**BRIEF**. Find the lines below that include the word "emsp" and report how many there are, with no other text.

**DATA FOR THIS EXERCISE**.
Start of Block

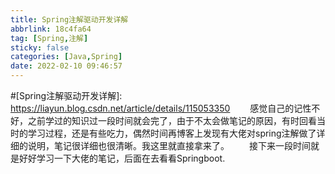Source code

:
 ```yaml
---
title: Spring注解驱动开发详解
abbrlink: 18c4fa64
tag: [Spring,注解]
sticky: false
categories: [Java,Spring]
date: 2022-02-10 09:46:57
---
```


#[Spring注解驱动开发详解]: https://liayun.blog.csdn.net/article/details/115053350
&emsp;&emsp;感觉自己的记性不好，之前学过的知识过一段时间就会完了，由于不太会做笔记的原因，有时回看当时的学习过程，还是有些吃力，偶然时间再博客上发现有大佬对spring注解做了详细的说明，笔记很详细也很清晰。我这里就直接拿来了。
&emsp;&emsp;接下来一段时间就是好好学习一下大佬的笔记，后面在去看看Springboot.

End of Block

**ANSWER TO THIS PROBLEM**. 2